▶ **What to work on**:
Reproduce the records that follow in full, excluding any picture they contain.

(Saved data entries)

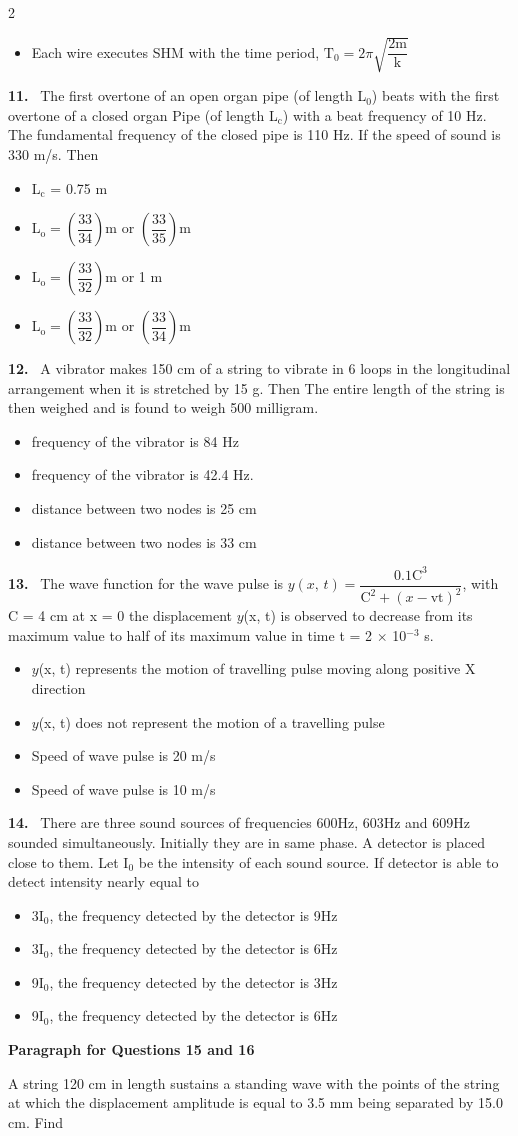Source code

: \documentclass[10pt]{extarticle}
\newcommand{\qn}[1]{\par\smallskip\noindent\textbf{#1.}~}
\newcommand{\paraq}[2]{\par\smallskip\noindent\textbf{Paragraph for Questions #1 and #2}\par}
\newenvironment{qoptions}{\begin{itemize}[leftmargin=1.8em,itemsep=1pt,topsep=2pt,label={}]}{\end{itemize}}
\newcommand{\opt}[2]{\item[(#1)] #2}
\begin{document}
\begin{multicols}{2}
\begin{qoptions}
\opt{D}{Each wire executes SHM with the time period, $\mathrm T_0=2\pi\sqrt{\dfrac{2\mathrm m}{\mathrm k}}$}
\end{qoptions}
\qn{11} The first overtone of an open organ pipe (of length L$_0$) beats with the first overtone of a closed organ Pipe (of length L$_\mathrm c$) with a beat frequency of 10 Hz. The fundamental frequency of the closed pipe is 110 Hz. If the speed of sound is 330 m/s. Then
\begin{qoptions}
\opt{A}{L$_\mathrm c$ = 0.75 m}
\opt{B}{L$_\mathrm o=\left(\dfrac{33}{34}\right)$m or $\left(\dfrac{33}{35}\right)$m}
\opt{C}{L$_\mathrm o=\left(\dfrac{33}{32}\right)$m or 1 m}
\opt{D}{L$_\mathrm o=\left(\dfrac{33}{32}\right)$m or $\left(\dfrac{33}{34}\right)$m}
\end{qoptions}
\qn{12} A vibrator makes 150 cm of a string to vibrate in 6 loops in the longitudinal arrangement when it is stretched by 15 g. Then The entire length of the string is then weighed and is found to weigh 500 milligram.
\begin{qoptions}
\opt{A}{frequency of the vibrator is 84 Hz}
\opt{B}{frequency of the vibrator is 42.4 Hz.}
\opt{C}{distance between two nodes is 25 cm}
\opt{D}{distance between two nodes is 33 cm}
\end{qoptions}
\qn{13} The wave function for the wave pulse is $y(x,\,t)=\dfrac{0.1\mathrm C^3}{\mathrm C^2+(x-\mathrm{vt})^2}$, with C = 4 cm at x = 0 the displacement $y$(x, t) is observed to decrease from its maximum value to half of its maximum value in time t = 2 $\times$ 10$^{-3}$ s.
\begin{qoptions}
\opt{A}{$y$(x, t) represents the motion of travelling pulse moving along positive X direction}
\opt{B}{$y$(x, t) does not represent the motion of a travelling pulse}
\opt{C}{Speed of wave pulse is 20 m/s}
\opt{D}{Speed of wave pulse is 10 m/s}
\end{qoptions}
\qn{14} There are three sound sources of frequencies 600Hz, 603Hz and 609Hz sounded simultaneously. Initially they are in same phase. A detector is placed close to them. Let I$_0$ be the intensity of each sound source. If detector is able to detect intensity nearly equal to
\begin{qoptions}
\opt{A}{3I$_0$, the frequency detected by the detector is 9Hz}
\opt{B}{3I$_0$, the frequency detected by the detector is 6Hz}
\opt{C}{9I$_0$, the frequency detected by the detector is 3Hz}
\opt{D}{9I$_0$, the frequency detected by the detector is 6Hz}
\end{qoptions}
\paraq{15}{16}A string 120 cm in length sustains a standing wave with the points of the string at which the displacement amplitude is equal to 3.5 mm being separated by 15.0 cm. Find

\end{multicols}
\end{document}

▶ **Written answer**:
Source code

: \documentclass[10pt]{extarticle}
\newcommand{\qn}[1]{\par\smallskip\noindent\textbf{#1.}~}
\newcommand{\paraq}[2]{\par\smallskip\noindent\textbf{Paragraph for Questions #1 and #2}\par}
\newenvironment{qoptions}{\begin{itemize}[leftmargin=1.8em,itemsep=1pt,topsep=2pt,label={}]}{\end{itemize}}
\newcommand{\opt}[2]{\item[(#1)] #2}
\begin{document}
\begin{multicols}{2}
\begin{qoptions}
\opt{D}{Each wire executes SHM with the time period, $\mathrm T_0=2\pi\sqrt{\dfrac{2\mathrm m}{\mathrm k}}$}
\end{qoptions}
\qn{11} The first overtone of an open organ pipe (of length L$_0$) beats with the first overtone of a closed organ Pipe (of length L$_\mathrm c$) with a beat frequency of 10 Hz. The fundamental frequency of the closed pipe is 110 Hz. If the speed of sound is 330 m/s. Then
\begin{qoptions}
\opt{A}{L$_\mathrm c$ = 0.75 m}
\opt{B}{L$_\mathrm o=\left(\dfrac{33}{34}\right)$m or $\left(\dfrac{33}{35}\right)$m}
\opt{C}{L$_\mathrm o=\left(\dfrac{33}{32}\right)$m or 1 m}
\opt{D}{L$_\mathrm o=\left(\dfrac{33}{32}\right)$m or $\left(\dfrac{33}{34}\right)$m}
\end{qoptions}
\qn{12} A vibrator makes 150 cm of a string to vibrate in 6 loops in the longitudinal arrangement when it is stretched by 15 g. Then The entire length of the string is then weighed and is found to weigh 500 milligram.
\begin{qoptions}
\opt{A}{frequency of the vibrator is 84 Hz}
\opt{B}{frequency of the vibrator is 42.4 Hz.}
\opt{C}{distance between two nodes is 25 cm}
\opt{D}{distance between two nodes is 33 cm}
\end{qoptions}
\qn{13} The wave function for the wave pulse is $y(x,\,t)=\dfrac{0.1\mathrm C^3}{\mathrm C^2+(x-\mathrm{vt})^2}$, with C = 4 cm at x = 0 the displacement $y$(x, t) is observed to decrease from its maximum value to half of its maximum value in time t = 2 $\times$ 10$^{-3}$ s.
\begin{qoptions}
\opt{A}{$y$(x, t) represents the motion of travelling pulse moving along positive X direction}
\opt{B}{$y$(x, t) does not represent the motion of a travelling pulse}
\opt{C}{Speed of wave pulse is 20 m/s}
\opt{D}{Speed of wave pulse is 10 m/s}
\end{qoptions}
\qn{14} There are three sound sources of frequencies 600Hz, 603Hz and 609Hz sounded simultaneously. Initially they are in same phase. A detector is placed close to them. Let I$_0$ be the intensity of each sound source. If detector is able to detect intensity nearly equal to
\begin{qoptions}
\opt{A}{3I$_0$, the frequency detected by the detector is 9Hz}
\opt{B}{3I$_0$, the frequency detected by the detector is 6Hz}
\opt{C}{9I$_0$, the frequency detected by the detector is 3Hz}
\opt{D}{9I$_0$, the frequency detected by the detector is 6Hz}
\end{qoptions}
\paraq{15}{16}A string 120 cm in length sustains a standing wave with the points of the string at which the displacement amplitude is equal to 3.5 mm being separated by 15.0 cm. Find

\end{multicols}
\end{document}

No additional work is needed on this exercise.